---------- RECORDS FOR THIS TASK

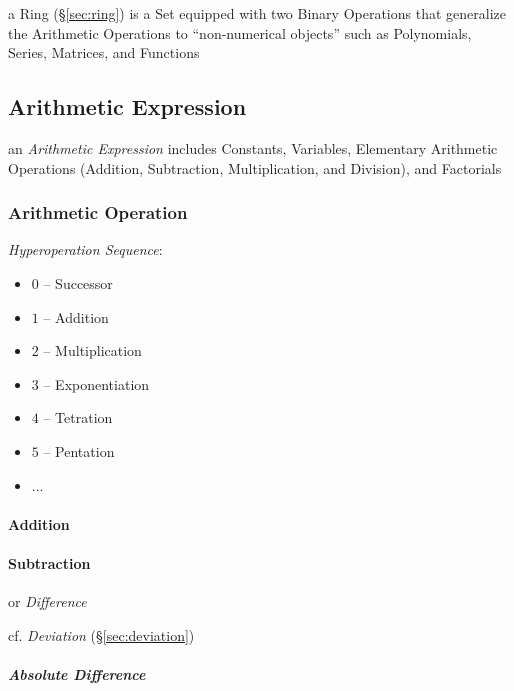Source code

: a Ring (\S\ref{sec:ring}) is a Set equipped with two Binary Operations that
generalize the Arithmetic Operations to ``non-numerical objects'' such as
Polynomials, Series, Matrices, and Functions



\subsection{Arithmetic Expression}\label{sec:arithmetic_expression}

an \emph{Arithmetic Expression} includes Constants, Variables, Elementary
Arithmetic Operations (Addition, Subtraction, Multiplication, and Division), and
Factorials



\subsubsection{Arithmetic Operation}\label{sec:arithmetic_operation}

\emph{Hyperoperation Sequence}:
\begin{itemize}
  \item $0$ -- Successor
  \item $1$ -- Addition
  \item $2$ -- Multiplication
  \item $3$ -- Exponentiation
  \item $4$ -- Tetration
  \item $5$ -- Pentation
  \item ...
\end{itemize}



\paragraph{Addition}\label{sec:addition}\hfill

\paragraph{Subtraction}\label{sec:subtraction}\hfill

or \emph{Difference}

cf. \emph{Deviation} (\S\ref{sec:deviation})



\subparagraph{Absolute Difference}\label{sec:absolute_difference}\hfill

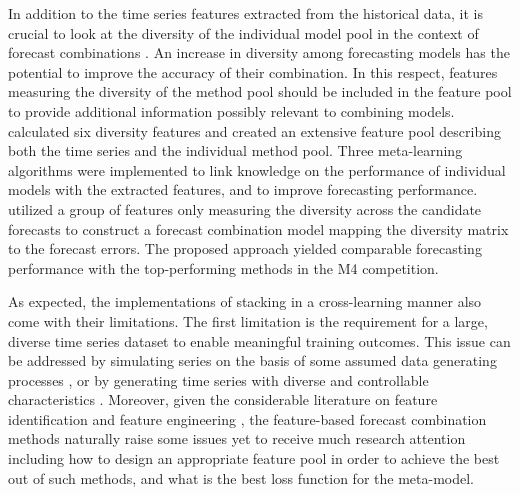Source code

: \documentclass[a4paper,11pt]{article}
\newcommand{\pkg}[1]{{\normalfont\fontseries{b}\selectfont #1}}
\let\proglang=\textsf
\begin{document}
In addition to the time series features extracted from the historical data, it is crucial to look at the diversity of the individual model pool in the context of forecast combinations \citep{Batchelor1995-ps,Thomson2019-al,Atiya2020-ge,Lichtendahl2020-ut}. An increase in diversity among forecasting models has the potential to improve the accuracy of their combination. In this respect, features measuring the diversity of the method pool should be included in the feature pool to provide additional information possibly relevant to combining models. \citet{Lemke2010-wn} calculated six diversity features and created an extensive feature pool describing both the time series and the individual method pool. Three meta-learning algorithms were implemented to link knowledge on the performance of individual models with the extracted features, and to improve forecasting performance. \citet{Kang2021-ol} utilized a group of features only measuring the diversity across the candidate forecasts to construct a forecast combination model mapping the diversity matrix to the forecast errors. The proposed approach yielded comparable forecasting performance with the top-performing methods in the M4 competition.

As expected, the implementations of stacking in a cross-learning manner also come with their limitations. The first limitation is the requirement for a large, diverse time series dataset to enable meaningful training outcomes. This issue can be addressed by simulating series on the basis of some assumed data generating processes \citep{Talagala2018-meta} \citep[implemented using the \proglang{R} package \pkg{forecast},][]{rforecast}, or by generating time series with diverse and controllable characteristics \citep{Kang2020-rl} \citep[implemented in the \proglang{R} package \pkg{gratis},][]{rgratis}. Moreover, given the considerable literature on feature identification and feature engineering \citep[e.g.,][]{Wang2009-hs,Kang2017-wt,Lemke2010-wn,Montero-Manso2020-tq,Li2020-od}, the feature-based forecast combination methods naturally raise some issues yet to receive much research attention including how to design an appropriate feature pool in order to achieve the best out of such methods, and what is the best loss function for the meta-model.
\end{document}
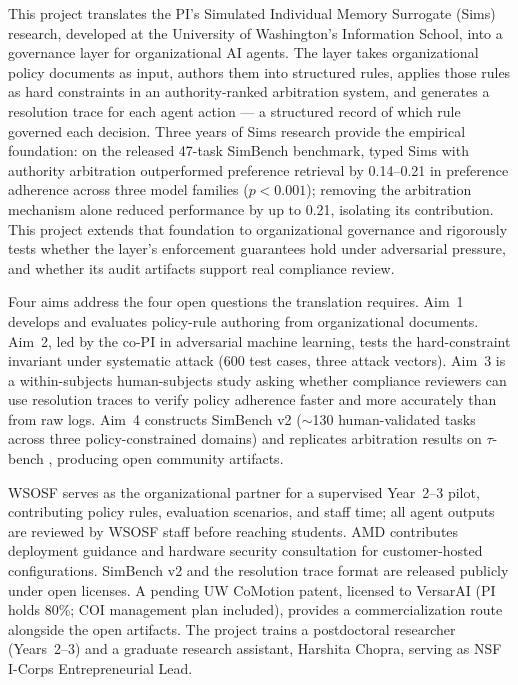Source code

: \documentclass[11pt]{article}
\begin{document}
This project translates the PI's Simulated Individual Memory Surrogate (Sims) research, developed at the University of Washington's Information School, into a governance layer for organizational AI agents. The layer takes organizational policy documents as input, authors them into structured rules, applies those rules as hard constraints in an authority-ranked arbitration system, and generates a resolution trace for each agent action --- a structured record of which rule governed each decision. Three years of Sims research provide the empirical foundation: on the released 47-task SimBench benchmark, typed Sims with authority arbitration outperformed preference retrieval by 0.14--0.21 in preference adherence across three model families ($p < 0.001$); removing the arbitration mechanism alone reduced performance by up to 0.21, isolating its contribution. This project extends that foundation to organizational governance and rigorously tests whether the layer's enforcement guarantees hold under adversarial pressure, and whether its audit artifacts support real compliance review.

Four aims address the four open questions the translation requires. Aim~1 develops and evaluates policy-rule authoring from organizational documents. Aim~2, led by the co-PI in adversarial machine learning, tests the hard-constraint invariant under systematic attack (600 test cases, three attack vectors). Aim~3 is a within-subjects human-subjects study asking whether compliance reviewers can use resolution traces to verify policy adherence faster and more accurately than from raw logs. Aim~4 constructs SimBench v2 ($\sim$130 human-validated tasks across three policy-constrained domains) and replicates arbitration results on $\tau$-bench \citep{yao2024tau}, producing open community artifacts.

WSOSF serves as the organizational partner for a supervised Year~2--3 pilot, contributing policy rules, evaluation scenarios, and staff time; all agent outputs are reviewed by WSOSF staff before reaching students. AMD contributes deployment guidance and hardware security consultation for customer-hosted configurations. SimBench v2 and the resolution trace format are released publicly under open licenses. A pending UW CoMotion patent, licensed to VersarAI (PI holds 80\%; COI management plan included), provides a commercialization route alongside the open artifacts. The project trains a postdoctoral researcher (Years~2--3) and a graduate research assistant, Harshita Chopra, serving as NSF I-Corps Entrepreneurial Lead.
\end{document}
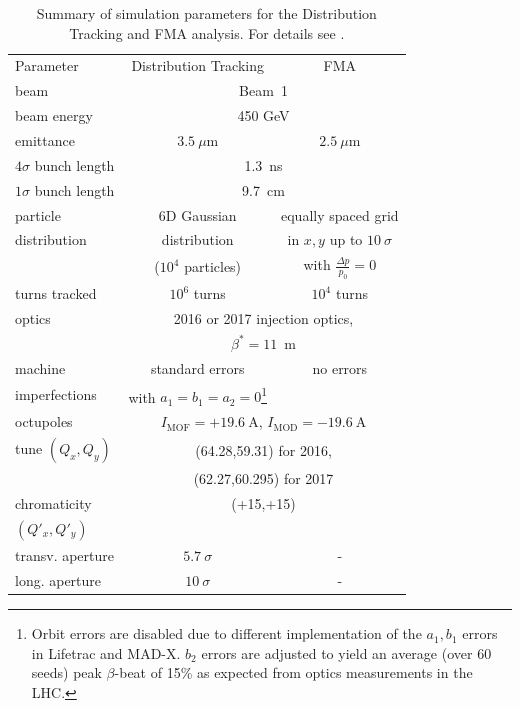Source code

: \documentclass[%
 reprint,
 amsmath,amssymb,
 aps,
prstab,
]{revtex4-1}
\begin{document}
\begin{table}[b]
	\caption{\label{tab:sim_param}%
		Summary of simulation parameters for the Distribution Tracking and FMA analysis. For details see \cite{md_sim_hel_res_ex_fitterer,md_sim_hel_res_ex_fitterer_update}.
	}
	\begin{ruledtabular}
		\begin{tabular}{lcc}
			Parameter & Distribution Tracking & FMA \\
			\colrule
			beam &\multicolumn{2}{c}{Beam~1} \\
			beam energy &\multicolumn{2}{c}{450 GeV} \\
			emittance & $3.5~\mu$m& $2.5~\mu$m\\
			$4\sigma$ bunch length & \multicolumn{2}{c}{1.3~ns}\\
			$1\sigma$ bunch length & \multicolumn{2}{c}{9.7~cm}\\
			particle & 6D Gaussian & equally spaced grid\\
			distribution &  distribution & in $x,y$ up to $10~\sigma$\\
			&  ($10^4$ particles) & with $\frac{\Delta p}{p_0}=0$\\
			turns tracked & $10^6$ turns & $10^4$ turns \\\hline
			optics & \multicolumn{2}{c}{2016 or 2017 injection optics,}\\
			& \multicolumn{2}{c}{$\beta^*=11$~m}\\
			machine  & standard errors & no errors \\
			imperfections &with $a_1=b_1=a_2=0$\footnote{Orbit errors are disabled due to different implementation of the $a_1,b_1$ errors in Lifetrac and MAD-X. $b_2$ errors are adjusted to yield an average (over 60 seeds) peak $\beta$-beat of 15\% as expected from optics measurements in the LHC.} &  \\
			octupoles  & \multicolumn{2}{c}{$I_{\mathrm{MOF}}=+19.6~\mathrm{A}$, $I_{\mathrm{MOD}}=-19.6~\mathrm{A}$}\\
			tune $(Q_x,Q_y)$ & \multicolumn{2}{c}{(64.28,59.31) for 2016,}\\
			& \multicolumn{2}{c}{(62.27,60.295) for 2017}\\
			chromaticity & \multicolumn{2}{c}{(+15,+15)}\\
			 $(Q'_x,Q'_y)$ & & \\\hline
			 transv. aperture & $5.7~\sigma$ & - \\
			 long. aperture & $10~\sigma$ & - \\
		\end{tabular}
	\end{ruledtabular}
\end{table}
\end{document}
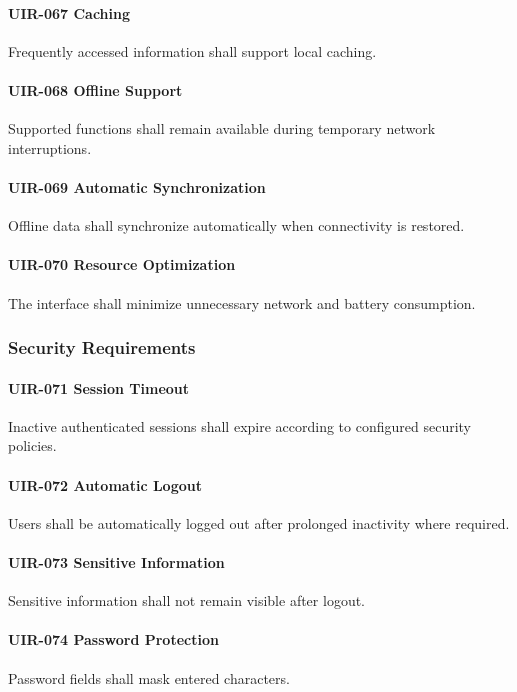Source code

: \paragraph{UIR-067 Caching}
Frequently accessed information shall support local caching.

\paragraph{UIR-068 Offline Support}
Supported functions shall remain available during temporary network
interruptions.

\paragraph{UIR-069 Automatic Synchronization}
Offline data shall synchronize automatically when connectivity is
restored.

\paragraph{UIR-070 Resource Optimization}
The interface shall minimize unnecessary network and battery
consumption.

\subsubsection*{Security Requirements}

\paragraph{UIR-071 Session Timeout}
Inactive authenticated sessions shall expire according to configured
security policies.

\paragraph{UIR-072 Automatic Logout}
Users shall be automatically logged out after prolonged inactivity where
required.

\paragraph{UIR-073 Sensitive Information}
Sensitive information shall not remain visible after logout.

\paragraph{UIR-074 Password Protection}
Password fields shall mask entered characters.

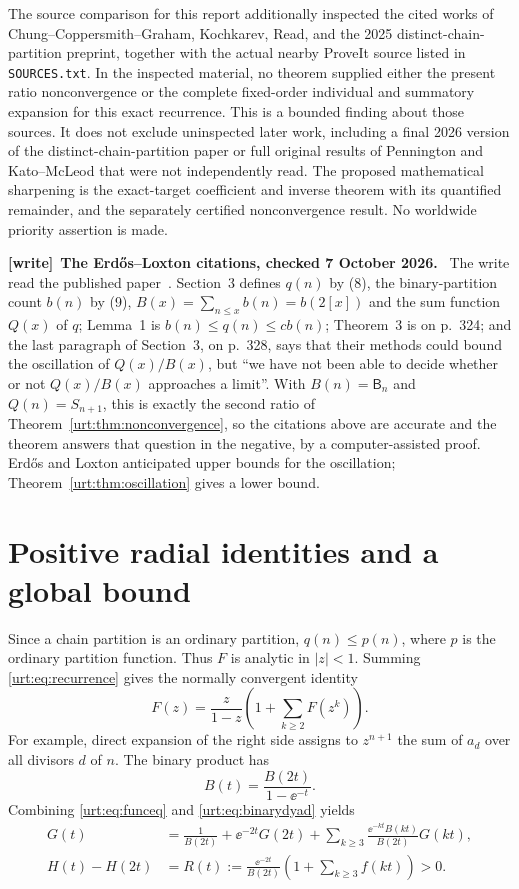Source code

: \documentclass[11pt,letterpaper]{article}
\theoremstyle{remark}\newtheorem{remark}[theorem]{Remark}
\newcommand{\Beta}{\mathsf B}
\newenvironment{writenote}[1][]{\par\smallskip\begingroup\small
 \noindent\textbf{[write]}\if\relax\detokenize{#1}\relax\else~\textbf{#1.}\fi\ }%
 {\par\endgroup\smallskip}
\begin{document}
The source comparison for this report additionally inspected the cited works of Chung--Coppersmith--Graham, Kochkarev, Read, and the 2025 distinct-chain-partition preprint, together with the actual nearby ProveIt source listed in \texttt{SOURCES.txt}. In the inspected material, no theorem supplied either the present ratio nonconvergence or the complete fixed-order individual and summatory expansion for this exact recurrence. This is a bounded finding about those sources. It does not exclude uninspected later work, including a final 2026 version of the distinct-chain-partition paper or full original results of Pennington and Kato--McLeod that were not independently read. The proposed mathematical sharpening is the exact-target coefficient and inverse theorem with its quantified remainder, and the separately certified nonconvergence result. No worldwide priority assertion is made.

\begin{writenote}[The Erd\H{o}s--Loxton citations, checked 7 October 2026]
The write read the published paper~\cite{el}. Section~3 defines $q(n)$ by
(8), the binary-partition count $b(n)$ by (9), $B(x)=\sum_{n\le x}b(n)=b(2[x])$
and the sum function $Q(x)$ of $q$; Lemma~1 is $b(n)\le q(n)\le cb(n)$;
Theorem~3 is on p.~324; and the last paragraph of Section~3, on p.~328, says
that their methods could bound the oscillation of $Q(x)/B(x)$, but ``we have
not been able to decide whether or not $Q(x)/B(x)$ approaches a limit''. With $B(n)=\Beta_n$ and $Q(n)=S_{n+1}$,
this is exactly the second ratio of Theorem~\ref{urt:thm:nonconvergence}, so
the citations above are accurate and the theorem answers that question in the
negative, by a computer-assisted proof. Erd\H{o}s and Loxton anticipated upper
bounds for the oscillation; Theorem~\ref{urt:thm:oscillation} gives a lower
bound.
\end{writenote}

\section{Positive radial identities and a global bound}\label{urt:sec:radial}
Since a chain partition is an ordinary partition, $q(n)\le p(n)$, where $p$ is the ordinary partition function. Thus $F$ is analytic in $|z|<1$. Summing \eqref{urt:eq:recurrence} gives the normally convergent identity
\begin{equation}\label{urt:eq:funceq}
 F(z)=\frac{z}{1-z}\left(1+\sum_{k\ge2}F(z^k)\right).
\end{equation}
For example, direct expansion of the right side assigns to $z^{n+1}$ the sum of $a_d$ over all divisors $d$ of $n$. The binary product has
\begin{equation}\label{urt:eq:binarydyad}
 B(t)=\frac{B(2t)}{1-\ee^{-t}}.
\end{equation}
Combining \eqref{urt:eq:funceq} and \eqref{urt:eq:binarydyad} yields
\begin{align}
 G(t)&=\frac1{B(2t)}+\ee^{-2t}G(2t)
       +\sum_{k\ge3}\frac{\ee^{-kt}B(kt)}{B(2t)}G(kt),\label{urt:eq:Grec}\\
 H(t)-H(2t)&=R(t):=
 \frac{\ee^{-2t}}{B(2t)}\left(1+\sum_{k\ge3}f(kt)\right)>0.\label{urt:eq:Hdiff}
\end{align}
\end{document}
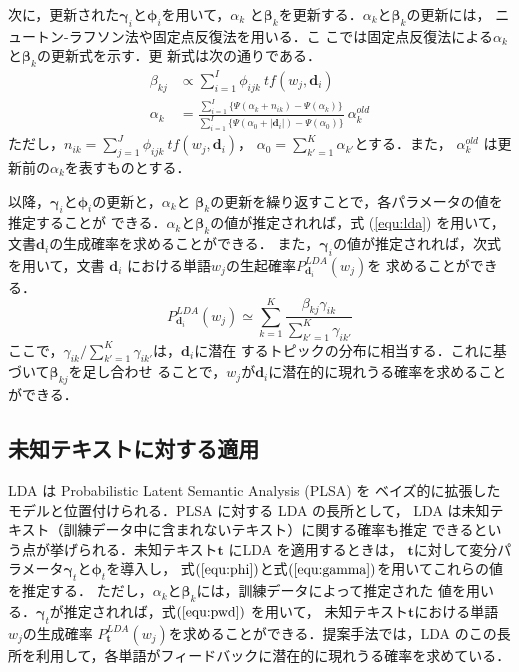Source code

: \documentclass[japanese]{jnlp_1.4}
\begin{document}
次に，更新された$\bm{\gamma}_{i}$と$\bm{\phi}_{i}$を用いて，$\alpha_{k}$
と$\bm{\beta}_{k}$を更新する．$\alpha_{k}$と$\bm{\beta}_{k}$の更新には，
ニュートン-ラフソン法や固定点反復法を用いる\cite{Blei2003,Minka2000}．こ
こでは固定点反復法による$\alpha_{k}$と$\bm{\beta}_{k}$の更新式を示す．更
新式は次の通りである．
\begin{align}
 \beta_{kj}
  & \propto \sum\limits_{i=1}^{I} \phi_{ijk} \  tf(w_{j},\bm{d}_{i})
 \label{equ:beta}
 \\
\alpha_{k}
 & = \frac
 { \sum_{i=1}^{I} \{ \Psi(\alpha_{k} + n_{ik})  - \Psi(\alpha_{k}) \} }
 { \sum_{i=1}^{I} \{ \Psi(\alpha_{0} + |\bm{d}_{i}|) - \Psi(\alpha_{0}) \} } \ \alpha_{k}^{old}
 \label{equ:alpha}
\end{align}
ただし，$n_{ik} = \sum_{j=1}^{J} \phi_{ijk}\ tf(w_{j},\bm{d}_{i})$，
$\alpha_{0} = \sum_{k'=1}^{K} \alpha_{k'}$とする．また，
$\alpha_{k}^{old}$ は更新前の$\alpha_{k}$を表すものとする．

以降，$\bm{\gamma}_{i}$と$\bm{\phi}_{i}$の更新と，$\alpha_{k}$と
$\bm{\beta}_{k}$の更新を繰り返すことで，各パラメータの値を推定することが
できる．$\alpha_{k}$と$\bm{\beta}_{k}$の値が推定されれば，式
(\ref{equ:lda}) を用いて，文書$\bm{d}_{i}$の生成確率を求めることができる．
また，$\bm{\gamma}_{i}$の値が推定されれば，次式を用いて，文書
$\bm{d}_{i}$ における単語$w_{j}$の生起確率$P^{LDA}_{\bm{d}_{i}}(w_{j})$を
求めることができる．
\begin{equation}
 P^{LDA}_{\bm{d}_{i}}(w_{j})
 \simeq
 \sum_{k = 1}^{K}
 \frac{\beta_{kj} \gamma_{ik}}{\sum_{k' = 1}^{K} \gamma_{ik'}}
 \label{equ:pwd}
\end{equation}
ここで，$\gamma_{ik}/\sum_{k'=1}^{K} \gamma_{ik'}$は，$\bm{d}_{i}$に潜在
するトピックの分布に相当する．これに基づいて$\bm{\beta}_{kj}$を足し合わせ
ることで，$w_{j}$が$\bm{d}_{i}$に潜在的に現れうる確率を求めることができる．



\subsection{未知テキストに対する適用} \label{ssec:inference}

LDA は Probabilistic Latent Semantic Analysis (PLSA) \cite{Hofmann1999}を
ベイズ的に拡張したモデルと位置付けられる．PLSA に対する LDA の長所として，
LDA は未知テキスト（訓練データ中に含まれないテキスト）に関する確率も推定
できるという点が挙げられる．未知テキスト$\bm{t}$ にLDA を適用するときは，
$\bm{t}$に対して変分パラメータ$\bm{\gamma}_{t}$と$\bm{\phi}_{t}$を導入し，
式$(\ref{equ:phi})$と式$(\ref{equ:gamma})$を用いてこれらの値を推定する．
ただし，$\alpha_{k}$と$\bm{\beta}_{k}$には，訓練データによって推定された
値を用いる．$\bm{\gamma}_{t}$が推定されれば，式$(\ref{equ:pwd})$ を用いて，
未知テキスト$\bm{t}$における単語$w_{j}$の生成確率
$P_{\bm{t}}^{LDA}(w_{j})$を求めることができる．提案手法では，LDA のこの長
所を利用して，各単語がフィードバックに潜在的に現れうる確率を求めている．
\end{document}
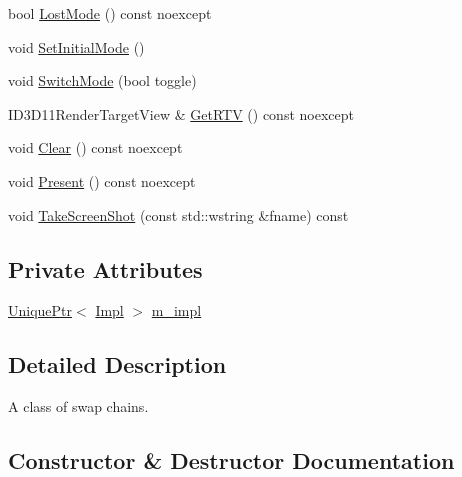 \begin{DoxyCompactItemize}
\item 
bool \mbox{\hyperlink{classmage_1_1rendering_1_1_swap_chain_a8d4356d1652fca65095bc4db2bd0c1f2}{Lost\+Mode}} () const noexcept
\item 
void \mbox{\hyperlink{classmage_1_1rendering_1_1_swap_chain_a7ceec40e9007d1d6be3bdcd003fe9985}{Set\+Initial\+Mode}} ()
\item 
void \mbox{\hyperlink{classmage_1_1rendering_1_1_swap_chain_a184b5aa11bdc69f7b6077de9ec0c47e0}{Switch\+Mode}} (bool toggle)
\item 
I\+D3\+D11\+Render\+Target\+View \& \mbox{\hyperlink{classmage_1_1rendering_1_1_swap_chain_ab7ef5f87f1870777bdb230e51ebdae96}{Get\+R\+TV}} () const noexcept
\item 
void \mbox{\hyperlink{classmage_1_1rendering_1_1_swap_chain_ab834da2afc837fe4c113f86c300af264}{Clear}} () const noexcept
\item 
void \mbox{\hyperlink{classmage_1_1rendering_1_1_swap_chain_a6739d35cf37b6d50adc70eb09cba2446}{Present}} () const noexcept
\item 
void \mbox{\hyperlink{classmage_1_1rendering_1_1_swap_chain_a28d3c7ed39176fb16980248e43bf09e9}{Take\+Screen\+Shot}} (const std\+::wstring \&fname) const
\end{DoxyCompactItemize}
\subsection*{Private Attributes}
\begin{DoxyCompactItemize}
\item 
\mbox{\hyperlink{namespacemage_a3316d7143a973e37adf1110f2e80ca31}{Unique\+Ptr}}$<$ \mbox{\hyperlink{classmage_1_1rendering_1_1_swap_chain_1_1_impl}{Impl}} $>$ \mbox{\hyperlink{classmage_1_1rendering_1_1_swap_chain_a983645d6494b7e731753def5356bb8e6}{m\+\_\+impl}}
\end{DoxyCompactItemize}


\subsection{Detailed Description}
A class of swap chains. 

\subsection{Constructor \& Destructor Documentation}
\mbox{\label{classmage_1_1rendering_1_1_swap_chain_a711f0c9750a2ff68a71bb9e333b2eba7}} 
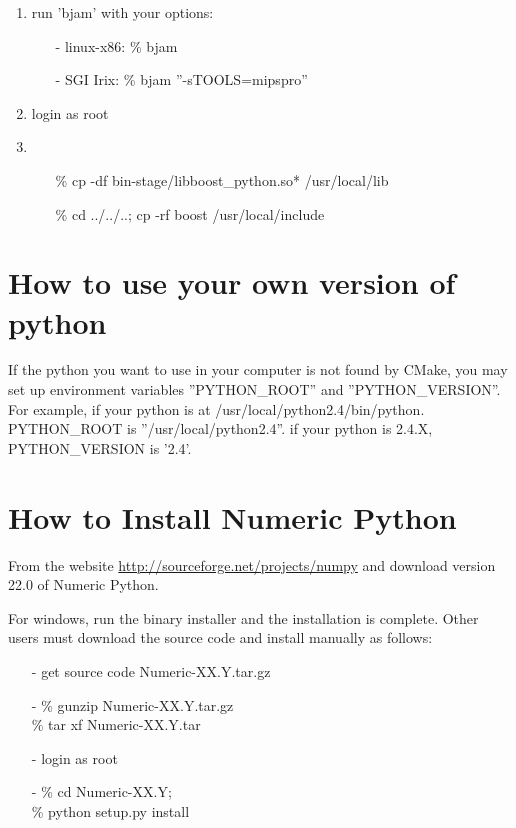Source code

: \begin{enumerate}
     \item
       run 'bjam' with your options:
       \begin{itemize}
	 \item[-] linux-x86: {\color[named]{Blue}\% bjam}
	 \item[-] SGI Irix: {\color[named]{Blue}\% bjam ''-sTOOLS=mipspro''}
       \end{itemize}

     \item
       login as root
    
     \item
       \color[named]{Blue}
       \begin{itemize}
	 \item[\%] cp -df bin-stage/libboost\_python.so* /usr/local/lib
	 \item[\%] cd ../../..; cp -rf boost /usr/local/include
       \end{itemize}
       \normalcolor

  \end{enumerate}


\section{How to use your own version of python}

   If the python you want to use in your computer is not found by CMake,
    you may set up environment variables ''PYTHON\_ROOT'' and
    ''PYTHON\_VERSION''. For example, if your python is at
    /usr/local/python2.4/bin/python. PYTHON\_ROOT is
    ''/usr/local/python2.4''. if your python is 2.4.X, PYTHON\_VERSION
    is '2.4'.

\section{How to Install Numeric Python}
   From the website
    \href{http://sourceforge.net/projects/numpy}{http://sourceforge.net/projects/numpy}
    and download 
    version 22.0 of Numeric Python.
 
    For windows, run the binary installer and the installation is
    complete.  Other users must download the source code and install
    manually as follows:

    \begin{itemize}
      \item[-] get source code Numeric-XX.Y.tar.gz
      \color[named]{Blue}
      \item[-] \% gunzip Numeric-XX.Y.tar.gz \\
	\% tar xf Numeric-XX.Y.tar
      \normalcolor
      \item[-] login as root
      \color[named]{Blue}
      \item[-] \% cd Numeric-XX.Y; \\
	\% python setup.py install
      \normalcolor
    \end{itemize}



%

--------------------

#### WORK TO BE COMPLETED
Pick each line holding the word "Blue" out of the data and copy it.

#### RESULT OF THIS EXERCISE
	 \item[-] linux-x86: {\color[named]{Blue}\% bjam}
	 \item[-] SGI Irix: {\color[named]{Blue}\% bjam ''-sTOOLS=mipspro''}
       \color[named]{Blue}
      \color[named]{Blue}
      \color[named]{Blue}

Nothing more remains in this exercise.